LiyaoTang / contrastBoundary

Contrastive Boundary Learning for Point Cloud Segmentation (CVPR2022)
MIT License
139 stars 11 forks source link

InvalidArgumentError: Cannot assign a device for operation #4

Closed whuhxb closed 2 years ago

whuhxb commented 2 years ago

Hi, have you ever met this bug?

tensorflow.python.framework.errors_impl.InvalidArgumentError: Cannot assign a device for operation gpu_0/model/resnet_backbone/res1_input_conv/L2Loss: node gpu_0/model/resnet_backbone/res1_input_conv/L2Loss (defined at /export/home/contrastBoundary/tensorflow/models/basic_operators.py:128) was explicitly assigned to /device:GPU:0 but available devices are [ /job:localhost/replica:0/task:0/device:CPU:0, /job:localhost/replica:0/task:0/device:XLA_CPU:0, /job:localhost/replica:0/task:0/device:XLA_GPU:0 ]. Make sure the device specification refers to a valid device. [[gpu_0/model/resnet_backbone/res1_input_conv/L2Loss]]

Errors may have originated from an input operation. Input Source operations connected to node gpu_0/model/resnet_backbone/res1_input_conv/L2Loss: model/resnet_backbone/res1_input_conv/weights/read (defined at /export/contrastBoundary/tensorflow/models/basic_operators.py:96) srun: error: node16: task 0: Exited with exit code 1

LiyaoTang commented 2 years ago

Hi,

You may need to check the GPU device. The code runs in multi-GPU setting by default. If you want to use single GPU or CPU only, the corresponding config should be changed, e.g. setting --gpu 1 to use single GPU.

Best.

whuhxb commented 2 years ago

@LiyaoTang Hi, which file is used to set the GPU device?

whuhxb commented 2 years ago

@LiyaoTang

When using multiple gpus, the error still occurs like this.

tensorflow.python.framework.errors_impl.InvalidArgumentError: Cannot assign a device for operation gpu_0/model/resnet_backbone/res1_input_conv/L2Loss: node gpu_0/model/resnet_backbone/res1_input_conv/L2Loss (defined at /export/home/contrastBoundary/tensorflow/models/basic_operators.py:128) was explicitly assigned to /device:GPU:0 but available devices are [ /job:localhost/replica:0/task:0/device:CPU:0, /job:localhost/replica:0/task:0/device:XLA_CPU:0, /job:localhost/replica:0/task:0/device:XLA_GPU:0, /job:localhost/replica:0/task:0/device:XLA_GPU:1 ]. Make sure the device specification refers to a valid device. [[gpu_0/model/resnet_backbone/res1_input_conv/L2Loss]]

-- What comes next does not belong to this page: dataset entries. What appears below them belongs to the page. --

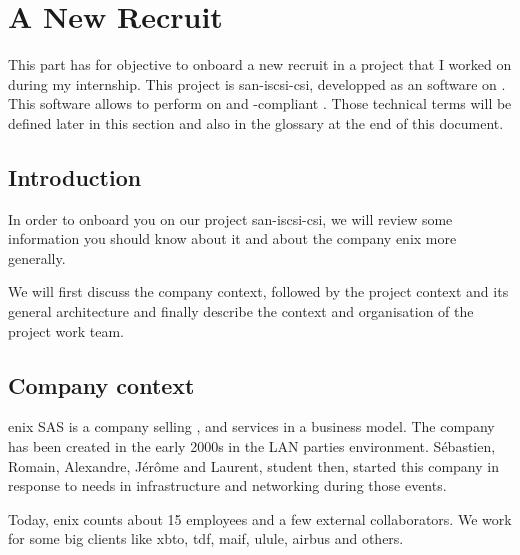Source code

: \chapter{A New Recruit}


This part has for objective to onboard a new recruit in a project that I worked on during my internship. This project is \gls{san-iscsi-csi}, developped as an  software on . This software allows to perform  on  and -compliant . Those technical terms will be defined later in this section and also in the glossary at the end of this document.

\clearpage

\section{Introduction}

In order to onboard you on our project \gls{san-iscsi-csi}, we will review some information you should know about it and about the company \gls{enix} more generally.

We will first discuss the company context, followed by the project context and its general architecture and finally describe the context and organisation of the project work team.

\section{Company context}

\gls{enix} SAS is a company selling ,  and  services in a  business model. The company has been created in the early 2000s in the LAN parties environment. Sébastien, Romain, Alexandre, Jérôme and Laurent, student then, started this company in response to needs in infrastructure and networking during those events.

Today, \gls{enix} counts about 15 employees and a few external collaborators. We work for some big clients like \gls{xbto}, \gls{tdf}, \gls{maif}, \gls{ulule}, \gls{airbus} and others.


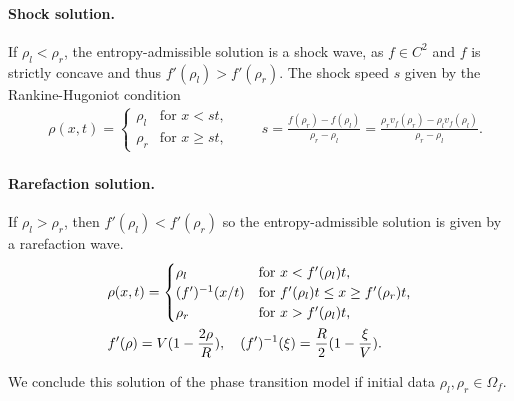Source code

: \documentclass[10pt]{article}
\numberwithin{equation}{section}
\begin{document}
\paragraph{Shock solution.} If $\rho_l < \rho_r$, the entropy-admissible solution is a shock wave, as $f \in C^2$ and $f$ is strictly concave and thus $f'(\rho_l) > f'(\rho_r) $. The shock speed $s$ given by the Rankine-Hugoniot condition
\begin{align*}
    & \rho(x,t) = \begin{cases}
    \rho_l & \text{for $x < st$, } \\
    \rho_r & \text{for $x \geq st$, }
    \end{cases} 
    \quad \quad s = \frac{f(\rho_r) - f(\rho_l)}{\rho_r - \rho_l} = \frac{\rho_r v_f(\rho_r) -\rho_l v_f(\rho_l)}{\rho_r - \rho_l}.
\end{align*}

\paragraph{Rarefaction solution.} If $\rho_l > \rho_r$, then $f'(\rho_l) < f'(\rho_r) $ so the entropy-admissible solution is given by a rarefaction wave.
\begin{align*}
    & \rho(x,t) = \begin{cases}
    \rho_l & \text{for $x < f'(\rho_l)t$, } \\
    (f')^{-1}(x/t)  &  \text{for $ f'(\rho_l)t \leq x \geq f'(\rho_r)t$,} \\
     \rho_r & \text{for $x > f'(\rho_l)t$, }
    \end{cases} \\
    & f'(\rho) = V(1-\frac{2 \rho}{R}) , \quad  (f')^{-1}(\xi) = \frac{R}{2}(1-\frac{\xi}{V}). 
\end{align*}

We conclude this solution of the phase transition model if initial data $\rho_l, \rho_r \in \Omega_f$.

\begin{figure} \centering
    
\end{figure}
\end{document}
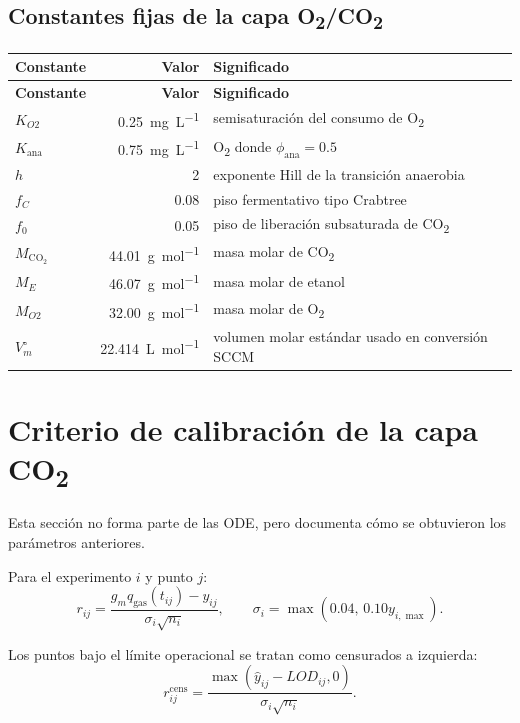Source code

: \documentclass[11pt,a4paper]{article}
\newcommand{\COtwo}{\mathrm{CO_2}}
\begin{document}
\subsection{Constantes fijas de la capa O\textsubscript{2}/CO\textsubscript{2}}

\begin{longtable}{lrl}
\toprule
\textbf{Constante} & \textbf{Valor} & \textbf{Significado}\\
\midrule
\endfirsthead
\toprule
\textbf{Constante} & \textbf{Valor} & \textbf{Significado}\\
\midrule
\endhead
$K_{O2}$ & \SI{0.25}{mg.L^{-1}} & semisaturación del consumo de O\textsubscript{2}\\
$K_{\mathrm{ana}}$ & \SI{0.75}{mg.L^{-1}} & O\textsubscript{2} donde $\phi_{\mathrm{ana}}=0.5$\\
$h$ & 2 & exponente Hill de la transición anaerobia\\
$f_C$ & 0.08 & piso fermentativo tipo Crabtree\\
$f_0$ & 0.05 & piso de liberación subsaturada de CO\textsubscript{2}\\
$M_{\COtwo}$ & \SI{44.01}{g.mol^{-1}} & masa molar de CO\textsubscript{2}\\
$M_E$ & \SI{46.07}{g.mol^{-1}} & masa molar de etanol\\
$M_{O2}$ & \SI{32.00}{g.mol^{-1}} & masa molar de O\textsubscript{2}\\
$V_m^\circ$ & \SI{22.414}{L.mol^{-1}} & volumen molar estándar usado en conversión SCCM\\
\bottomrule
\end{longtable}

\section{Criterio de calibración de la capa CO\textsubscript{2}}

Esta sección no forma parte de las ODE, pero documenta cómo se obtuvieron los parámetros anteriores.

Para el experimento $i$ y punto $j$:
\begin{equation}
r_{ij}
=
\frac{
g_mq_{\mathrm{gas}}(t_{ij})-y_{ij}
}{
\sigma_i\sqrt{n_i}
},
\qquad
\sigma_i=
\max(0.04,\,0.10y_{i,\max}).
\label{eq:residual}
\end{equation}

Los puntos bajo el límite operacional se tratan como censurados a izquierda:
\begin{equation}
r_{ij}^{\mathrm{cens}}
=
\frac{
\max(\widehat y_{ij}-LOD_{ij},0)
}{
\sigma_i\sqrt{n_i}
}.
\label{eq:censored}
\end{equation}
\end{document}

Errors may have originated from an input operation. Input Source operations connected to node gpu_0/model/resnet_backbone/res1_input_conv/L2Loss: model/resnet_backbone/res1_input_conv/weights/read (defined at /export/home/contrastBoundary/tensorflow/models/basic_operators.py:96)

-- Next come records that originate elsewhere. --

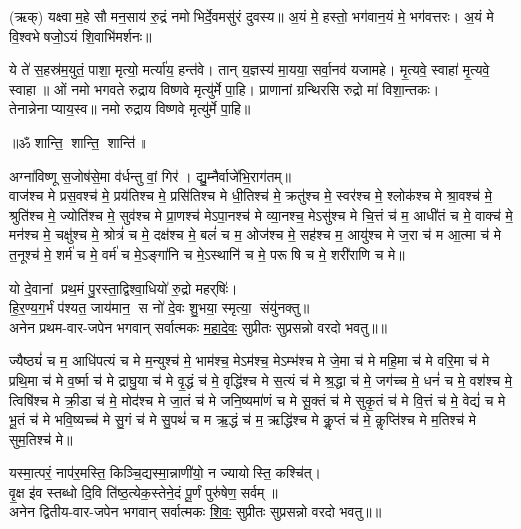 (ऋक्)   यक्ष्वाम॒हे सौमन॒साय॑ रु॒द्रं नमोभिर्दे॒वमसु॑रं दुवस्य॥ अ॒यं मे॒ हस्तो॒ भग॑वान॒यं मे॒ भग॑वत्तरः। अ॒यं मे वि॒श्वभेषजो॒ऽयं शि॒वाभि॑मर्शनः॥

ये ते॑ स॒हस्र॑म॒युतं॒ पाशा॒ मृत्यो॒ मर्त्या॑य॒ हन्त॑वे। तान् य॒ज्ञस्य॑ मा॒यया॒ सर्वा॒नव॑ यजामहे। मृ॒त्यवे॒ स्वाहा॑ मृ॒त्यवे॒ स्वाहा॥ ओं नमो भगवते रुद्राय विष्णवे मृत्यु॑र्मे पा॒हि। प्राणानां ग्रन्थिरसि रुद्रो मा॑ विशा॒न्तकः। तेनान्नेनाप्याय॒स्व॥ नमो रुद्राय विष्णवे मृत्यु॑र्मे पा॒हि॥\rbrack
 
\centerline{॥ॐ शान्ति॒ शान्ति॒ शान्ति॑॥}

{\small \closesection}

\newcommand{\cham}[3]{\refstepcounter{cj}%
#1\\
अनेन #2-वार-जपेन भगवान् सर्वात्मकः \underline{#3} सुप्रीतः सुप्रसन्नो वरदो भवतु॥\devanumber{\arabic{cj}}॥}

अग्ना॑विष्णू स॒जोष॑से॒मा व॑र्धन्तु वां॒ गिर॑। द्यु॒म्नैर्वाजे॑भि॒राग॑तम्॥ \\
वाज॑श्च मे प्रस॒वश्च॑ मे॒ प्रय॑तिश्च मे॒ प्रसि॑तिश्च मे धी॒तिश्च॑ मे॒ क्रतु॑श्च मे॒ स्वर॑श्च मे॒ श्लोक॑श्च मे श्रा॒वश्च॑ मे॒ श्रुति॑श्च मे॒ ज्योति॑श्च मे॒ सुव॑श्च मे प्रा॒णश्च॑ मेऽपा॒नश्च॑ मे व्या॒नश्च॒ मेऽसु॑श्च मे चि॒त्तं च॑ म॒ आधी॑तं च मे॒ वाक्च॑ मे॒ मन॑श्च मे॒ चक्षु॑श्च मे॒ श्रोत्रं॑ च मे॒ दक्ष॑श्च मे॒ बलं॑ च म॒ ओज॑श्च मे॒ सह॑श्च म॒ आयु॑श्च मे ज॒रा च॑ म आ॒त्मा च॑ मे त॒नूश्च॑ मे॒ शर्म॑ च मे॒ वर्म॑ च मे॒ऽङ्गा॑नि च मे॒ऽस्थानि॑ च मे॒ परूषि च मे॒ शरी॑राणि च मे॥

\cham{यो दे॒वानां प्रथ॒मं पु॒रस्ता॒द्विश्वा॒धियो॑ रु॒द्रो महर्‌षिः॑।\\
हि॒र॒ण्य॒ग॒र्भं प॑श्यत॒ जाय॑मान॒ स नो॑ दे॒वः शु॒भया॒ स्मृत्या॒ संयु॑नक्तु॥}{प्रथम}{महादेवः}

ज्यैष्ठ्यं॑ च म॒ आधि॑पत्यं च मे म॒न्युश्च॑ मे॒ भाम॑श्च॒ मेऽम॑श्च॒ मेऽम्भ॑श्च मे जे॒मा च॑ मे महि॒मा च॑ मे वरि॒मा च॑ मे प्रथि॒मा च॑ मे व॒र्ष्मा च॑ मे द्राघु॒या च॑ मे वृ॒द्धं च॑ मे॒ वृद्धि॑श्च मे स॒त्यं च॑ मे श्र॒द्धा च॑ मे॒ जग॑च्च मे॒ धनं॑ च मे॒ वश॑श्च मे॒ त्विषि॑श्च मे क्री॒डा च॑ मे॒ मोद॑श्च मे जा॒तं च॑ मे जनि॒ष्यमा॑णं च मे सू॒क्तं च॑ मे सुकृ॒तं च॑ मे वि॒त्तं च॑ मे॒ वेद्यं॑ च मे भू॒तं च॑ मे भवि॒ष्यच्च॑ मे सु॒गं च॑ मे सु॒पथं॑ च म ऋ॒द्धं च॑ म॒ ऋद्धि॑श्च मे कॢ॒प्तं च॑ मे॒ कॢप्ति॑श्च मे म॒तिश्च॑ मे सुम॒तिश्च॑ मे॥

\cham{यस्मा॒त्परं॒ नाप॑र॒मस्ति॒ किञ्चि॒द्यस्मा॒न्नाणी॑यो॒ न ज्यायोस्ति॒ कश्चि॑त्।\\
वृ॒क्ष इ॑व स्तब्धो दि॒वि ति॑ष्ठ॒त्येक॒स्तेने॒दं पू॒र्णं पुरु॑षेण॒ सर्वम्॥}{द्वितीय}{शिवः}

LiyaoTang commented 2 years ago

Could you post the logged config and the output of nvidia-smi command? There may also be a line in the log indicating the available GPU devises as well.

Or, could you post the full log here?

Best.

whuhxb commented 2 years ago

@LiyaoTang The log file is too long, and I have e-mailed it to you. Looking forward for your answers. Thanks a lot.

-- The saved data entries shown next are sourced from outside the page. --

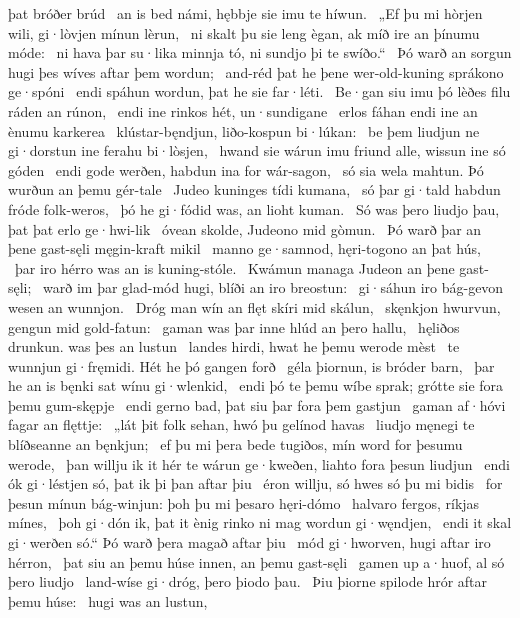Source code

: þat bróðer brúd \hld\ an is bed námi,
hębbje sie imu te híwun. \hld\ „Ef þu mi hòrjen wili,
gi·lòvjen mínun lèrun, \hld\ ni skalt þu sie leng ègan,
ak míð ire an þínumu móde: \hld\ ni hava þar su·lika minnja tó,
ni sundjo þi te swíðo.“ \hld\ Þó warð an sorgun hugi
þes wíves aftar þem wordun; \hld\ and-réd þat he þene wer-old-kuning
sprákono ge·spóni \hld\ endi spáhun wordun,
þat he sie far·léti. \hld\ Be·gan siu imu þó lèðes filu
ráden an rúnon, \hld\ endi ine rinkos hét,
un·sundigane \hld\ erlos fáhan
endi ine an ènumu karkerea \hld\ klústar-bęndjun,
liðo-kospun bi·lúkan: \hld\ be þem liudjun ne gi·dorstun
ine ferahu bi·lòsjen, \hld\ hwand sie wárun imu friund alle,
wissun ine só góden \hld\ endi gode werðen,
habdun ina for wár-sagon, \hld\ só sia wela mahtun.
Þó wurðun an þemu gér-tale \hld\ Judeo kuninges
tídi kumana, \hld\ só þar gi·tald habdun
fróde folk-weros, \hld\ þó he gi·fódid was,
an lioht kuman. \hld\ Só was þero liudjo þau,
þat þat erlo ge·hwi-lik \hld\ óvean skolde,
Judeono mid gòmun. \hld\ Þó warð þar an þene gast-sęli
męgin-kraft mikil \hld\ manno ge·samnod,
hęri-togono an þat hús, \hld\ þar iro hérro was
an is kuning-stóle. \hld\ Kwámun managa
Judeon an þene gast-sęli; \hld\ warð im þar glad-mód hugi,
blíði an iro breostun: \hld\ gi·sáhun iro bág-gevon
wesen an wunnjon. \hld\ Dróg man wín an flęt
skíri mid skálun, \hld\ skęnkjon hwurvun,
gengun mid gold-fatun: \hld\ gaman was þar inne
hlúd an þero hallu, \hld\ hęliðos drunkun.
was þes an lustun \hld\ landes hirdi,
hwat he þemu werode mèst \hld\ te wunnjun gi·fręmidi.
Hét he þó gangen forð \hld\ géla þiornun,
is bróder barn, \hld\ þar he an is bęnki sat
wínu gi·wlenkid, \hld\ endi þó te þemu wíbe sprak;
grótte sie fora þemu gum-skępje \hld\ endi gerno bad,
þat siu þar fora þem gastjun \hld\ gaman af·hóvi
fagar an flęttje: \hld\ „lát þit folk sehan,
hwó þu gelínod havas \hld\ liudjo męnegi
te blíðseanne an bęnkjun; \hld\ ef þu mi þera bede tugiðos,
mín word for þesumu werode, \hld\ þan willju ik it hér te wárun ge·kweðen,
liahto fora þesun liudjun \hld\ endi ók gi·léstjen só,
þat ik þi þan aftar þiu \hld\ éron willju,
só hwes só þu mi bidis \hld\ for þesun mínun bág-winjun:
þoh þu mi þesaro hęri-dómo \hld\ halvaro fergos,
ríkjas mínes, \hld\ þoh gi·dón ik, þat it ènig rinko ni mag
wordun gi·węndjen, \hld\ endi it skal gi·werðen só.“
Þó warð þera magað aftar þiu \hld\ mód gi·hworven,
hugi aftar iro hérron, \hld\ þat siu an þemu húse innen,
an þemu gast-sęli \hld\ gamen up a·huof,
al só þero liudjo \hld\ land-wíse gi·dróg,
þero þiodo þau. \hld\ Þiu þiorne spilode
hrór aftar þemu húse: \hld\ hugi was an lustun,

whuhxb commented 2 years ago

@LiyaoTang

Hi, I can't use GPU now, and I only use CPU. The above error occurs.

LiyaoTang commented 2 years ago

Hi,

That's the problem. You may use the flag --gpu 0 to use CPU only.

whuhxb commented 2 years ago

@LiyaoTang

Where to set the flag --gpu 0?

LiyaoTang commented 2 years ago

This is a command-line option. Please check the main.py. You may also just modify the config file config/s3dis.py.